Find the word "jmedina" in the records and copy every line where it occurs.

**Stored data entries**
■ ■ ■ ■ ■
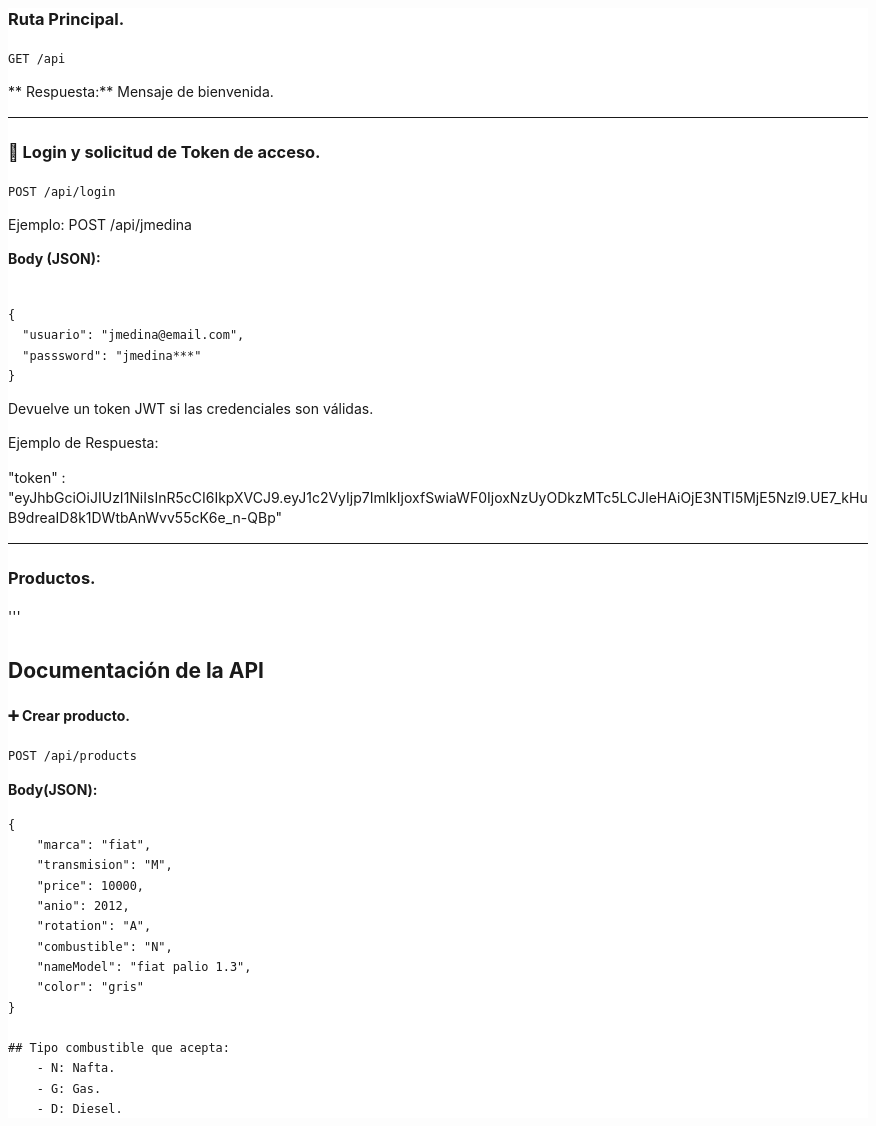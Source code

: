 ###  Ruta Principal.

```
GET /api
```


** Respuesta:** Mensaje de bienvenida.

---
 
### 🔐 Login y solicitud de Token de acceso.

```
POST /api/login
```

Ejemplo:
POST /api/jmedina

**Body (JSON):**

```Ejemplo: json

{
  "usuario": "jmedina@email.com",
  "passsword": "jmedina***"
}

```

Devuelve un token JWT si las credenciales son válidas.

Ejemplo de Respuesta: 

"token" : "eyJhbGciOiJIUzI1NiIsInR5cCI6IkpXVCJ9.eyJ1c2VyIjp7ImlkIjoxfSwiaWF0IjoxNzUyODkzMTc5LCJleHAiOjE3NTI5MjE5Nzl9.UE7_kHuB9dreaID8k1DWtbAnWvv55cK6e_n-QBp"

--- 

### Productos.

'''

## Documentación de la API


#### ➕ Crear producto.

```
POST /api/products
```

**Body(JSON):**

```Ejemplo de json que se deberia pasar.
{
    "marca": "fiat",
    "transmision": "M",
    "price": 10000,
    "anio": 2012,
    "rotation": "A",
    "combustible": "N",
    "nameModel": "fiat palio 1.3",
    "color": "gris"
}

## Tipo combustible que acepta: 
    - N: Nafta.
    - G: Gas.
    - D: Diesel.
```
■ ■ ■ ■ ■
**YOUR RESPONSE**
POST /api/jmedina
  "usuario": "jmedina@email.com",
  "passsword": "jmedina***"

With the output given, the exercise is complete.